Task to carry out: Which lines below contain the word "https"? Copy each one.

(Saved data entries)
☆ ☆ ☆

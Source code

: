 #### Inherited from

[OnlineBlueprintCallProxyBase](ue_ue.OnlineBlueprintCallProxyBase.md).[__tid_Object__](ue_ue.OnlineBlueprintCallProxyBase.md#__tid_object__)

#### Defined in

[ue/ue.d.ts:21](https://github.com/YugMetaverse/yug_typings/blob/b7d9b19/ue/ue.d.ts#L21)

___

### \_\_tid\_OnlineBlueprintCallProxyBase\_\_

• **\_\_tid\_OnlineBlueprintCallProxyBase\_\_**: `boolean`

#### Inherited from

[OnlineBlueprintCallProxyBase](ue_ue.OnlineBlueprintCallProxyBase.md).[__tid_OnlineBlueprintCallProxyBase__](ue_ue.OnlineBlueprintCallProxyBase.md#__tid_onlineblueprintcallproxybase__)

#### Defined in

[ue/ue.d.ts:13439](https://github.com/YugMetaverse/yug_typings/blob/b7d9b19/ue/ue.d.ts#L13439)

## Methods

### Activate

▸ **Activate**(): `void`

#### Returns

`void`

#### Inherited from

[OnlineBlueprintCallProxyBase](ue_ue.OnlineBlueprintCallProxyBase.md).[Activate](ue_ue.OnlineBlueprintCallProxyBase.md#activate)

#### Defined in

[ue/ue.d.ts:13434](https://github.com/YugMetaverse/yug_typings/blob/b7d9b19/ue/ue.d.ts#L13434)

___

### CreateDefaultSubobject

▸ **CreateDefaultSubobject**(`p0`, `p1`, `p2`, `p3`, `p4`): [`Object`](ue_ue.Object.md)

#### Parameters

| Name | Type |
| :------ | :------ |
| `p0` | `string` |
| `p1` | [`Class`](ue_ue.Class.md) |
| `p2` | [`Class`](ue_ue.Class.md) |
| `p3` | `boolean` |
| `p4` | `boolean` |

☆ ☆ ☆

Finished task:
[ue/ue.d.ts:21](https://github.com/YugMetaverse/yug_typings/blob/b7d9b19/ue/ue.d.ts#L21)
[ue/ue.d.ts:13439](https://github.com/YugMetaverse/yug_typings/blob/b7d9b19/ue/ue.d.ts#L13439)
[ue/ue.d.ts:13434](https://github.com/YugMetaverse/yug_typings/blob/b7d9b19/ue/ue.d.ts#L13434)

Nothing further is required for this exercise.